Funktionsbereich Palliativmedizin
Der Funktionsbereich Palliativmedizin verlinkt die Bereiche klinische Versorgung, Forschung und Lehre miteinander. Wir sind bestrebt, unsere palliativmedizinischen Versorgungsangebote für alle betroffenen Patienten und Angehörige fortlaufend zu verbessern. Daher sind Forschungsprojekte im noch jungen Fach der Palliativmedizin ein wichtiger Teil unserer Arbeit. Für alle Projekte, an denen Patienten und/oder Angehörige beteiligt sind, wird selbstverständlich deren Einwilligung eingeholt. Wird eine Teilnahme nicht gewünscht, hat dies keinerlei negative Folgen für die Betreuung.
Unsere gegenwärtigen und kürzlich abgeschlossenen drittmittelgeförderten Forschungsprojekte finden Sie unten.
Aktuelle Projekte
Sowohl Krebs als auch Demenz sind Erkrankungen, deren Vorkommen mit zunehmendem Alter steigt. In einer alternden Bevölkerung ist damit zu rechnen, dass ein beträchtlicher Anteil der Patienten an beiden Krankheiten leidet. Dies ist mit besonderen Herausforderungen in der Versorgung dieser Patientengruppe verbunden.
Dies betrifft insbesondere die Therapiezieländerung bei fortgeschrittenen Krebserkrankungen, d.h.

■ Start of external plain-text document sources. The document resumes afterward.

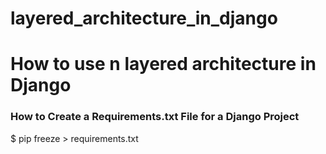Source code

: # layered_architecture_in_django
<h1>How to use n layered architecture in Django</h1>
<h3>How to Create a Requirements.txt File for a Django Project</h3>
$ pip freeze > requirements.txt
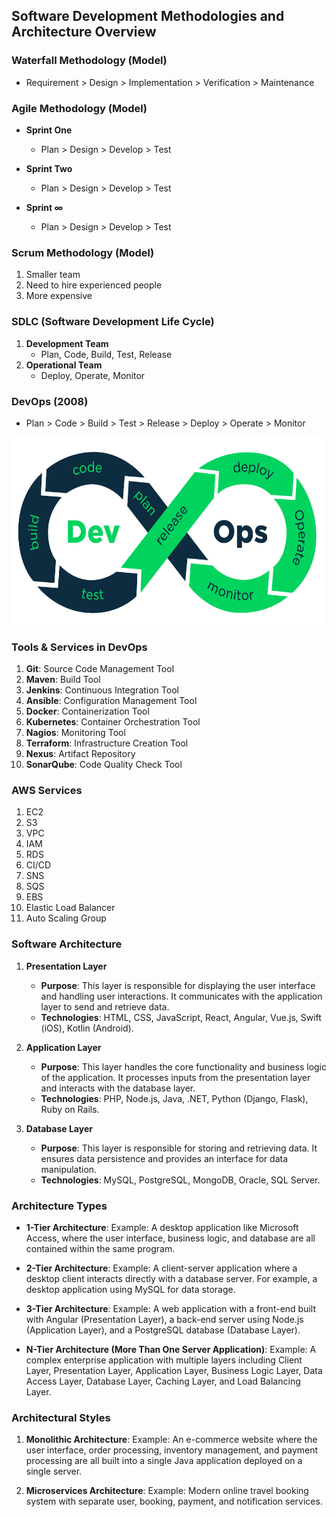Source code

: ## Software Development Methodologies and Architecture Overview

### Waterfall Methodology (Model)
- Requirement > Design > Implementation > Verification > Maintenance

### Agile Methodology (Model)
- **Sprint One**
  - Plan > Design > Develop > Test
    
- **Sprint Two**
  - Plan > Design > Develop > Test 
    
- **Sprint ∞**
  - Plan > Design > Develop > Test

### Scrum Methodology (Model)
1. Smaller team
2. Need to hire experienced people
3. More expensive

### SDLC (Software Development Life Cycle)
1. **Development Team**
   - Plan, Code, Build, Test, Release
2. **Operational Team**
   - Deploy, Operate, Monitor

### DevOps (2008)
- Plan > Code > Build > Test > Release > Deploy > Operate > Monitor
<img src="https://github.com/VinayHugar/DevOps/blob/master/assets/DevOps.png" width="500" height="300">

### Tools & Services in DevOps
1. **Git**: Source Code Management Tool
2. **Maven**: Build Tool
3. **Jenkins**: Continuous Integration Tool
4. **Ansible**: Configuration Management Tool
5. **Docker**: Containerization Tool
6. **Kubernetes**: Container Orchestration Tool
7. **Nagios**: Monitoring Tool
8. **Terraform**: Infrastructure Creation Tool
9. **Nexus**: Artifact Repository
10. **SonarQube**: Code Quality Check Tool

### AWS Services
1. EC2
2. S3
3. VPC
4. IAM
5. RDS
6. CI/CD
7. SNS
8. SQS
9. EBS
10. Elastic Load Balancer
11. Auto Scaling Group

### Software Architecture
1. **Presentation Layer**
   - **Purpose**: This layer is responsible for displaying the user interface and handling user interactions. It communicates with the application layer to send and retrieve data.
   - **Technologies**: HTML, CSS, JavaScript, React, Angular, Vue.js, Swift (iOS), Kotlin (Android).

2. **Application Layer**  
   - **Purpose**: This layer handles the core functionality and business logic of the application. It processes inputs from the presentation layer and interacts with the database layer.
   - **Technologies**: PHP, Node.js, Java, .NET, Python (Django, Flask), Ruby on Rails.

3. **Database Layer**
   - **Purpose**: This layer is responsible for storing and retrieving data. It ensures data persistence and provides an interface for data manipulation.
   - **Technologies**: MySQL, PostgreSQL, MongoDB, Oracle, SQL Server.

### Architecture Types
- **1-Tier Architecture**: Example: A desktop application like Microsoft Access, where the user interface, business logic, and database are all contained within the same program.
  
- **2-Tier Architecture**: Example: A client-server application where a desktop client interacts directly with a database server. For example, a desktop application using MySQL for data storage.
  
- **3-Tier Architecture**: Example: A web application with a front-end built with Angular (Presentation Layer), a back-end server using Node.js (Application Layer), and a PostgreSQL database (Database Layer).
  
- **N-Tier Architecture (More Than One Server Application)**: Example: A complex enterprise application with multiple layers including Client Layer, Presentation Layer, Application Layer, Business Logic Layer, Data Access Layer, Database Layer, Caching Layer, and Load Balancing Layer.

### Architectural Styles
1. **Monolithic Architecture**: Example: An e-commerce website where the user interface, order processing, inventory management, and payment processing are all built into a single Java application deployed on a single server.

2. **Microservices Architecture**: Example: Modern online travel booking system with separate user, booking, payment, and notification services.
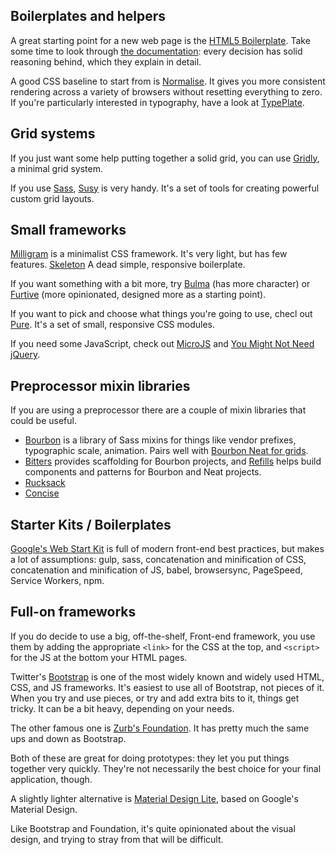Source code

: ## Boilerplates and helpers

A great starting point for a new web page is the [HTML5 Boilerplate](https://html5boilerplate.com/). Take some time to look through [the documentation](https://github.com/h5bp/html5-boilerplate/blob/5.3.0/dist/doc/TOC.md): every decision has solid reasoning behind, which they explain in detail.

A good CSS baseline to start from is [Normalise](https://necolas.github.io/normalize.css/). It gives you more consistent rendering across a variety of browsers without resetting everything to zero. If you're particularly interested in typography, have a look at [TypePlate](http://typeplate.com/).

## Grid systems

If you just want some help putting together a solid grid, you can use [Gridly](http://ionicabizau.github.io/gridly/example/), a minimal grid system.

If you use [Sass](http://sass-lang.com/), [Susy](http://susy.oddbird.net/) is very handy. It's a set of tools for creating powerful custom grid layouts.

## Small frameworks

[Milligram](http://milligram.github.io/) is a minimalist CSS framework. It's very light, but has few features. [Skeleton](http://getskeleton.com/) A dead simple, responsive boilerplate.

If you want something with a bit more, try [Bulma](http://bulma.io/) (has more character) or [Furtive](http://furtive.co/) (more opinionated, designed more as a starting point).

If you want to pick and choose what things you're going to use, checl out [Pure](http://purecss.io/). It's a set of small, responsive CSS modules.

If you need some JavaScript, check out [MicroJS](http://microjs.com/) and [You Might Not Need jQuery](http://youmightnotneedjquery.com/).

## Preprocessor mixin libraries

If you are using a preprocessor there are a couple of mixin libraries that could be useful.

* [Bourbon](http://bourbon.io/) is a library of Sass mixins for things like vendor prefixes, typographic scale, animation. Pairs well with [Bourbon Neat for grids](http://neat.bourbon.io/).
* [Bitters](http://bitters.bourbon.io/) provides scaffolding for Bourbon projects, and [Refills](http://refills.bourbon.io/) helps build components and patterns for Bourbon and Neat projects.
* [Rucksack](http://simplaio.github.io/rucksack/)
* [Concise](http://concisecss.com/)

## Starter Kits / Boilerplates

[Google's Web Start Kit](https://developers.google.com/web/tools/starter-kit/) is full of modern front-end best practices, but makes a lot of assumptions: gulp, sass, concatenation and minification of CSS, concatenation and minification of JS, babel, browsersync, PageSpeed, Service Workers, npm.

## Full-on frameworks

If you do decide to use a big, off-the-shelf, Front-end framework, you use them by adding the appropriate `<link>` for the CSS at the top, and `<script>` for the JS at the bottom your HTML pages.

Twitter's [Bootstrap](http://getbootstrap.com/) is one of the most widely known and widely used HTML, CSS, and JS frameworks. It's easiest to use all of Bootstrap, not pieces of it. When you try and use pieces, or try and add extra bits to it, things get tricky. It can be a bit heavy, depending on your needs.

The other famous one is [Zurb's Foundation](http://foundation.zurb.com/). It has pretty much the same ups and down as Bootstrap.

Both of these are great for doing prototypes: they let you put things together very quickly. They're not necessarily the best choice for your final application, though.

A slightly lighter alternative is [Material Design Lite](http://www.getmdl.io/), based on Google's Material Design.

Like Bootstrap and Foundation, it's quite opinionated about the visual design, and trying to stray from that will be difficult.
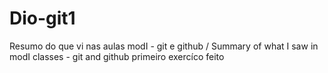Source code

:# Dio-git1
Resumo do que vi nas aulas modI - git e github / Summary of what I saw in modI classes - git and github
primeiro exercíco feito
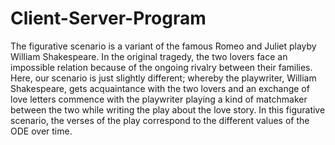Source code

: # Client-Server-Program
The figurative scenario is a variant of the famous Romeo and Juliet playby William Shakespeare. In the original tragedy, the two lovers face an impossible relation because of the ongoing rivalry between their families. Here, our scenario is just slightly different; whereby the playwriter, William Shakespeare, gets acquaintance with the two lovers and an exchange of love letters commence with the playwriter playing a kind of matchmaker between the two while writing the play about the love story. In this figurative scenario, the verses of the play correspond to the different values of the ODE over time.
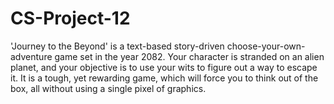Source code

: # CS-Project-12
'Journey to the Beyond' is a text-based story-driven choose-your-own-adventure game set in the year 2082. Your character is stranded on an alien planet, and your objective is to use your wits to figure out a way to escape it. It is a tough, yet rewarding game, which will force you to think out of the box, all without using a single pixel of graphics.
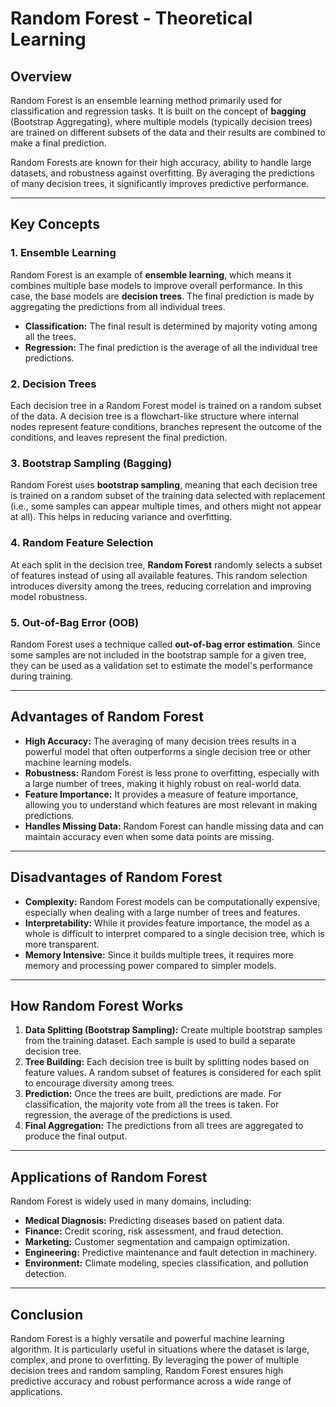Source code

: # Random Forest - Theoretical Learning

## Overview

Random Forest is an ensemble learning method primarily used for classification and regression tasks. It is built on the concept of **bagging** (Bootstrap Aggregating), where multiple models (typically decision trees) are trained on different subsets of the data and their results are combined to make a final prediction.

Random Forests are known for their high accuracy, ability to handle large datasets, and robustness against overfitting. By averaging the predictions of many decision trees, it significantly improves predictive performance.

---

## Key Concepts

### 1. **Ensemble Learning**

Random Forest is an example of **ensemble learning**, which means it combines multiple base models to improve overall performance. In this case, the base models are **decision trees**. The final prediction is made by aggregating the predictions from all individual trees.

- **Classification:** The final result is determined by majority voting among all the trees.
- **Regression:** The final prediction is the average of all the individual tree predictions.

### 2. **Decision Trees**

Each decision tree in a Random Forest model is trained on a random subset of the data. A decision tree is a flowchart-like structure where internal nodes represent feature conditions, branches represent the outcome of the conditions, and leaves represent the final prediction.

### 3. **Bootstrap Sampling (Bagging)**

Random Forest uses **bootstrap sampling**, meaning that each decision tree is trained on a random subset of the training data selected with replacement (i.e., some samples can appear multiple times, and others might not appear at all). This helps in reducing variance and overfitting.

### 4. **Random Feature Selection**

At each split in the decision tree, **Random Forest** randomly selects a subset of features instead of using all available features. This random selection introduces diversity among the trees, reducing correlation and improving model robustness.

### 5. **Out-of-Bag Error (OOB)**

Random Forest uses a technique called **out-of-bag error estimation**. Since some samples are not included in the bootstrap sample for a given tree, they can be used as a validation set to estimate the model's performance during training.

---

## Advantages of Random Forest

- **High Accuracy:** The averaging of many decision trees results in a powerful model that often outperforms a single decision tree or other machine learning models.
- **Robustness:** Random Forest is less prone to overfitting, especially with a large number of trees, making it highly robust on real-world data.
- **Feature Importance:** It provides a measure of feature importance, allowing you to understand which features are most relevant in making predictions.
- **Handles Missing Data:** Random Forest can handle missing data and can maintain accuracy even when some data points are missing.

---

## Disadvantages of Random Forest

- **Complexity:** Random Forest models can be computationally expensive, especially when dealing with a large number of trees and features.
- **Interpretability:** While it provides feature importance, the model as a whole is difficult to interpret compared to a single decision tree, which is more transparent.
- **Memory Intensive:** Since it builds multiple trees, it requires more memory and processing power compared to simpler models.

---

## How Random Forest Works

1. **Data Splitting (Bootstrap Sampling):** Create multiple bootstrap samples from the training dataset. Each sample is used to build a separate decision tree.
2. **Tree Building:** Each decision tree is built by splitting nodes based on feature values. A random subset of features is considered for each split to encourage diversity among trees.
3. **Prediction:** Once the trees are built, predictions are made. For classification, the majority vote from all the trees is taken. For regression, the average of the predictions is used.
4. **Final Aggregation:** The predictions from all trees are aggregated to produce the final output.

---

## Applications of Random Forest

Random Forest is widely used in many domains, including:

- **Medical Diagnosis:** Predicting diseases based on patient data.
- **Finance:** Credit scoring, risk assessment, and fraud detection.
- **Marketing:** Customer segmentation and campaign optimization.
- **Engineering:** Predictive maintenance and fault detection in machinery.
- **Environment:** Climate modeling, species classification, and pollution detection.

---

## Conclusion

Random Forest is a highly versatile and powerful machine learning algorithm. It is particularly useful in situations where the dataset is large, complex, and prone to overfitting. By leveraging the power of multiple decision trees and random sampling, Random Forest ensures high predictive accuracy and robust performance across a wide range of applications.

Entscheidungen bezüglich der Beendigung der auf Lebensverlängerung zielenden Therapien (zum Beispiel Chemo- oder Strahlentherapie) unter Fortführung palliativer Maßnahmen und Fokussierung auf die Verbesserung der Lebensqualität der Patienten. Die im Rahmen einer Demenz vorkommenden kognitiven (geistigen) Beeinträchtigungen, unter anderem Gedächtnis- und Konzentrationsschwierigkeiten, erschweren dabei die Teilhabe und Mitwirkung älterer Patienten an Gesprächen über diese Behandlungsentscheidungen und machen gegebenenfalls eine besonderen Unterstützung bei diesem Prozess notwendig.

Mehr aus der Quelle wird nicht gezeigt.